1. Human beings, all over the earth, have this curious idea that they ought to behave in a certain way, and cannot really get rid of it.
2. They [often] do not in fact behave in that way.
Having made his two points in chapter one, Lewis uses chapter two to address some objections that people often have about the Moral Law.
Moral Law is just a Herd Instinct that has been developed over time like all our other instincts.
Response to Objection One:
Moral law is not an instinct but rather the thing that judges between two instincts.
- Lewis compares this distinction to the difference between piano music and piano keys. Just as the sheet music is needed to tell us which keys to play, the Moral Law is not one of our instincts but rather the thing that tells us which instincts to follow and which ones to suppress.
- If the Moral Law was not present, our stronger impulses (such as self-preservation) would always win, yet we often choose the weaker impulse over the stronger one (for example: choosing our herd instinct to help someone in danger rather than following our self-preservation instinct to flee danger).

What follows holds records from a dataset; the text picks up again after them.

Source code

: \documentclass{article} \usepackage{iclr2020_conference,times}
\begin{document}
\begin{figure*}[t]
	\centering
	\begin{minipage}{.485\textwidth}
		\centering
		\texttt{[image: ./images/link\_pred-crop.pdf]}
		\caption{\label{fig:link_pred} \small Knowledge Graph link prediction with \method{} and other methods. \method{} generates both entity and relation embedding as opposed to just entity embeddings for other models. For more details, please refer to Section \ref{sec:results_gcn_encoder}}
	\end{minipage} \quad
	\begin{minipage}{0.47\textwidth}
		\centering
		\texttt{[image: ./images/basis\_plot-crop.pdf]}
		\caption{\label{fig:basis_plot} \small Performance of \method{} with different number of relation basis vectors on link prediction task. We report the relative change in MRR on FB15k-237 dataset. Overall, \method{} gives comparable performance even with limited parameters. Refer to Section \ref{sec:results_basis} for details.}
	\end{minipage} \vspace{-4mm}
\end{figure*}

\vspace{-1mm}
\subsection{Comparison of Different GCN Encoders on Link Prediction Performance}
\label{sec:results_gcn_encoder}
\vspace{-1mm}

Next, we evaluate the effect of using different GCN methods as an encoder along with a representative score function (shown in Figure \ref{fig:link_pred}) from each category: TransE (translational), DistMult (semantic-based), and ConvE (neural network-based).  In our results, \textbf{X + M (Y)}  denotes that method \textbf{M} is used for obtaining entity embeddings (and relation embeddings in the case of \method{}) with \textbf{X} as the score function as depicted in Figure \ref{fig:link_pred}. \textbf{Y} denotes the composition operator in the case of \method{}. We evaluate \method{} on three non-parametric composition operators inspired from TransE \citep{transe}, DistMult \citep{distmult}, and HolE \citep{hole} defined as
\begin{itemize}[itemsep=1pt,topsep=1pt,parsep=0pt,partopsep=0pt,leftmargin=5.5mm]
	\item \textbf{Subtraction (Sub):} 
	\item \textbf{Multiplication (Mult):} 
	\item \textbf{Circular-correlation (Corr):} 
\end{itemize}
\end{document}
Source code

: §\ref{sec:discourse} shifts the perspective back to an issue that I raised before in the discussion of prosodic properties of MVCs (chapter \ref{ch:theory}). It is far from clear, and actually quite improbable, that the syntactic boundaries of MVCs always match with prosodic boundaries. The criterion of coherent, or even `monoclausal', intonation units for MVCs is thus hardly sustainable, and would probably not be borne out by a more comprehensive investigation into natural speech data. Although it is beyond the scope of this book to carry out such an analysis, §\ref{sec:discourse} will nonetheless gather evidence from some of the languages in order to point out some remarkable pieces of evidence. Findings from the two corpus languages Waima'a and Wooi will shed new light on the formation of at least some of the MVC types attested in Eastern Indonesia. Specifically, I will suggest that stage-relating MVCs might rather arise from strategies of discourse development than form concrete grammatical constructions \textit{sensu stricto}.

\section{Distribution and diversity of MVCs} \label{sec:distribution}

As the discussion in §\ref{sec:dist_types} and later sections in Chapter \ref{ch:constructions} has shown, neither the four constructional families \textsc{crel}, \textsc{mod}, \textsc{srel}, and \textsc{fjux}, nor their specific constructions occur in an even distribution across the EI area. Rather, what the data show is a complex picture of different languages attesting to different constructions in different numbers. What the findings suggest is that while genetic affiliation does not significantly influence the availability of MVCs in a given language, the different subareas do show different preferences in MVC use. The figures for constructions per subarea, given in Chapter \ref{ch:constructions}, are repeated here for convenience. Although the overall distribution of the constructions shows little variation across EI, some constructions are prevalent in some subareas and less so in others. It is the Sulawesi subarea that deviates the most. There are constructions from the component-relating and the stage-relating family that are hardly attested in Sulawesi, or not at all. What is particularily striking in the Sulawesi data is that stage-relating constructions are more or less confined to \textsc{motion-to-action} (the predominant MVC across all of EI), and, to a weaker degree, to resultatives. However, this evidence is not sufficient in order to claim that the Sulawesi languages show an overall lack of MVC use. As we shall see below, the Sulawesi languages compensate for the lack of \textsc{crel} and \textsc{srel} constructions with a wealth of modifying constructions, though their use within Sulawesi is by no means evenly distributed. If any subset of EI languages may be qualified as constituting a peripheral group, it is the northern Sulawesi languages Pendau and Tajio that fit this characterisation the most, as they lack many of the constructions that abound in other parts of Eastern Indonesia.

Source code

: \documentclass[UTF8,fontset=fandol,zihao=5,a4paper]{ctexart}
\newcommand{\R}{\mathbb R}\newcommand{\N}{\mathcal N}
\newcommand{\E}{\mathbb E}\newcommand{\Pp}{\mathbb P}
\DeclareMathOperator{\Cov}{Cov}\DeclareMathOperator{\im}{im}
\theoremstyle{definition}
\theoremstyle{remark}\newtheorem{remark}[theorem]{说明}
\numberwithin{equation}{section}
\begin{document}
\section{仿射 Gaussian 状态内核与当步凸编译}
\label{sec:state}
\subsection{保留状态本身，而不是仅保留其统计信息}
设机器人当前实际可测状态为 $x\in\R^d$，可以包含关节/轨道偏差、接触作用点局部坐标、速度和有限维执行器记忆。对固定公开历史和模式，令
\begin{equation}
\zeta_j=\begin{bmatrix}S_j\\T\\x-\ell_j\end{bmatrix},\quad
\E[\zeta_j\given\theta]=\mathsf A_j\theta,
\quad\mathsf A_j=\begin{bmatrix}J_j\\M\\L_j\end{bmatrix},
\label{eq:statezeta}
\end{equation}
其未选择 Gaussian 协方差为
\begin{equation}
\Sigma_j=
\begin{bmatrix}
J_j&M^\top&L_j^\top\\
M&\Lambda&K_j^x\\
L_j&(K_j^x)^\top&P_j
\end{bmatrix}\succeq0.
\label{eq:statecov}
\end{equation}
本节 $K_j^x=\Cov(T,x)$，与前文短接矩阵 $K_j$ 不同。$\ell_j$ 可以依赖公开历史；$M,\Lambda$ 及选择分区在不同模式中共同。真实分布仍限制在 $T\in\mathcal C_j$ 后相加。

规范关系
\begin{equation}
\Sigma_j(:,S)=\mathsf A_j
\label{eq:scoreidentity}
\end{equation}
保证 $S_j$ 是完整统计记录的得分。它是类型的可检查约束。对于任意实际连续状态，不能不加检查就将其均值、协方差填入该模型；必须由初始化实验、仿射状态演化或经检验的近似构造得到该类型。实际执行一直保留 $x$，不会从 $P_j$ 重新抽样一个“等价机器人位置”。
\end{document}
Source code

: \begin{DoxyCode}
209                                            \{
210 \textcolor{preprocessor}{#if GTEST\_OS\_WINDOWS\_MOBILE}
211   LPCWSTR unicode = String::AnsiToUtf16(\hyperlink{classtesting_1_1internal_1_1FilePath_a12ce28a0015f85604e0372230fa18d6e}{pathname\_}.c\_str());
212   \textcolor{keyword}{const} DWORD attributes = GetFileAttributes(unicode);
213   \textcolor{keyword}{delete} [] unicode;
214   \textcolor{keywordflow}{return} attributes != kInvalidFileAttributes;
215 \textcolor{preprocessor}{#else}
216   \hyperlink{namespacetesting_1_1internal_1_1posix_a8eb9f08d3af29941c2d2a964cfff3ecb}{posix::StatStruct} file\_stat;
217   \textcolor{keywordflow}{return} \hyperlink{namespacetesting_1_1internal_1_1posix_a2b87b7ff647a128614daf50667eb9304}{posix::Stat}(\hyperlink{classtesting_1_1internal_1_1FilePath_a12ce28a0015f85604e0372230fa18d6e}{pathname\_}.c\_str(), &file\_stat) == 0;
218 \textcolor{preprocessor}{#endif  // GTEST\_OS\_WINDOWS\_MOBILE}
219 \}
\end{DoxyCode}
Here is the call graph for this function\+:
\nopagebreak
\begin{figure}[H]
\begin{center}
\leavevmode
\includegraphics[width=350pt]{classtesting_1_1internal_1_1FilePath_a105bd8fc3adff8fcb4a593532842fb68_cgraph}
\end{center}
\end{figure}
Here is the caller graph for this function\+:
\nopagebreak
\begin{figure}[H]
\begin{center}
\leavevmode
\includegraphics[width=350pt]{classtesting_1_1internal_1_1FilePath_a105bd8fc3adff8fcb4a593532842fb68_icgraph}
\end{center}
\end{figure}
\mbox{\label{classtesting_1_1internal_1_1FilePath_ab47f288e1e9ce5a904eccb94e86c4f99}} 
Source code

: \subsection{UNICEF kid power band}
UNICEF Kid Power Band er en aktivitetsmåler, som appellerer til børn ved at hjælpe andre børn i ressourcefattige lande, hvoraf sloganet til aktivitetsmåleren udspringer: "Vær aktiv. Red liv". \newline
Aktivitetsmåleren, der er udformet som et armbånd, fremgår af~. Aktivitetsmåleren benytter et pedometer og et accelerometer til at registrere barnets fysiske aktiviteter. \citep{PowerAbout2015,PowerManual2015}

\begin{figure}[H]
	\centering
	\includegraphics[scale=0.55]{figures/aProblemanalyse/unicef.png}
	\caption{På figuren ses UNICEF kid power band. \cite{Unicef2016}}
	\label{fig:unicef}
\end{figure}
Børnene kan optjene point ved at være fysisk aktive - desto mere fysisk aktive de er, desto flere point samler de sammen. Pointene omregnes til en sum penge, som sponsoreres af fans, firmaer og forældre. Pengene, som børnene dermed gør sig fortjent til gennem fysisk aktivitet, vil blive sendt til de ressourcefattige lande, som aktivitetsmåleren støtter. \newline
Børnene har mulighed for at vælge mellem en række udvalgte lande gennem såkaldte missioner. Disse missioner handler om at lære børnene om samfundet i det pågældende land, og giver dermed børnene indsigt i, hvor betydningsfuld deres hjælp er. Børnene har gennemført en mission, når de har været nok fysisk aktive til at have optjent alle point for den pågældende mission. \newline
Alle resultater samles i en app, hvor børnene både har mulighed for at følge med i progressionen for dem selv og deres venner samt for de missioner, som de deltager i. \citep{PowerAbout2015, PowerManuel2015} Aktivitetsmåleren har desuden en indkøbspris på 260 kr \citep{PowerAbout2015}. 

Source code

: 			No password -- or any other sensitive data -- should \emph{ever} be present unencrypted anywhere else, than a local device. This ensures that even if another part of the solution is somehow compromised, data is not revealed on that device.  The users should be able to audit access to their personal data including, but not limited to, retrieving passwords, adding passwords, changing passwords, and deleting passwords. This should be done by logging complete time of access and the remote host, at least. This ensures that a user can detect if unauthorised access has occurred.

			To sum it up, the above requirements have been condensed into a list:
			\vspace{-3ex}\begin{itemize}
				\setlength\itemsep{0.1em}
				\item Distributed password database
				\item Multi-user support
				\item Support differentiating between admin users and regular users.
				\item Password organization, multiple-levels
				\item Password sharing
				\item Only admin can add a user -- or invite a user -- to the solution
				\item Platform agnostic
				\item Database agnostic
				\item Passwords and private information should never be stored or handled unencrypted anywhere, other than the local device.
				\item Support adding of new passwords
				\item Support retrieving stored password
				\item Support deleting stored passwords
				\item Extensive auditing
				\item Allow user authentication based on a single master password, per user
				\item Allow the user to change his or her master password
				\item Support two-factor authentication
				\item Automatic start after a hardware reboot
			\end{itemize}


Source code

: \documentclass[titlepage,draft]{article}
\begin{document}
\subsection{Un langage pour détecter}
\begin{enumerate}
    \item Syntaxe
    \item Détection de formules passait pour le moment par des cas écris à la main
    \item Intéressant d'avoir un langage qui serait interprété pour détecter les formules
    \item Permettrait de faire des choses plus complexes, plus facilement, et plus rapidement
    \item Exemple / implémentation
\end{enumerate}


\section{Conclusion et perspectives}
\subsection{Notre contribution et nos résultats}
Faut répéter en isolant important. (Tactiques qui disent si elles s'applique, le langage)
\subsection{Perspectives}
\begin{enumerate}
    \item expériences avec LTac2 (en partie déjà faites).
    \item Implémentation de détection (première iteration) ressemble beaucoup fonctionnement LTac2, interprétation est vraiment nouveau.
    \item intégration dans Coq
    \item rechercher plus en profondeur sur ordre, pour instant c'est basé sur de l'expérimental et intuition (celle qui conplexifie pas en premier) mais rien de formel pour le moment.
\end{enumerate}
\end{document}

- Also, no instinct we have is ever fully good at all times; all of them need to be encouraged or suppressed at different times, so it is a mistake to view our impulses as good and bad. A mother's love for her child (what we might say is a good instinct) can become overly indulgent and preferential toward the child. A man's fighting instinct (what we might say is a bad instinct) sometimes needs to be encouraged in order to protect others. The Moral Law is what encourages or suppresses those impulses to be used appropriately. Just like none of the keys on the piano is necessarily 'right' or 'wrong'. "Every single note is right at one time and wrong at another."
Moral Law is just a social convention, put into us by education.
Response to Objection Two:
Just because we learn something from our parents/teachers/ancestors does not make that thing merely a human invention.
- We all learned our multiplication tables at school. A person living alone on a deserted island would not have learned those multiplication tables, but that does not make the principle behind them any less real or factual, so it does not follow that the multiplication table is merely something humans made up for themselves.
- The laws of morality belong to this same class as mathematics because
A. Though there are some differences in the moral ideas of one time period or country and another, the differences are not as great as one would expect if the moral laws were merely a social construct made to fit each group's likes or dislikes. Even with the differences that do exist, we can see the same moral thread running through each culture and generation.
B. The moment you say one set of moral ideas can be better than another (such as, the current American perspective on slavery versus that of the 1860s Civil War era), you are measuring them both by a standard and describing how closely they come to that standard. So saying that one generation's morals is better than the previous generation's implies that there is an overarching standard of morality, and a standard is something above and separate from the things it measures. (If I measure the length of a string incorrectly, that does not change the standard of measurement on the ruler I was using; it only means I used the ruler incorrectly.)
- We should also be careful not to confuse advances in knowledge with advances in morality. There is a distinction between differences of morality and differences of beliefs about facts. Just as 2+2 always equals 4, even if we sometimes get the answer wrong as we are learning to add, so the Moral Law remains constant, even if we humans sometimes get it wrong. Lewis writes:
"One man said to me, 'Three hundred years ago people in England were putting witches to death. Was that what you call the Rule of Human Nature or Right Conduct?' But surely the reason we do not execute witches [today] is that we do not believe there are such things... There is no difference of moral principle here: the difference is simply about matter of fact. It may be a great advance in knowledge not to believe in witches: there is no moral advance in not executing them when you do not think they are there. You would not call a man humane for ceasing to set mousetraps if he did so because he believed there were no mice in the house."
What objections do you have to the idea of a standard of morality?
Can we say that there is objective Right and Wrong in the world?
+This first post will be somewhat longer since I am combining chapters one and two in order to follow the 31-day framework for going through the book. The two chapters on Faith will also be combined into one post later on. Otherwise each post will cover only one chapter at a time from the book.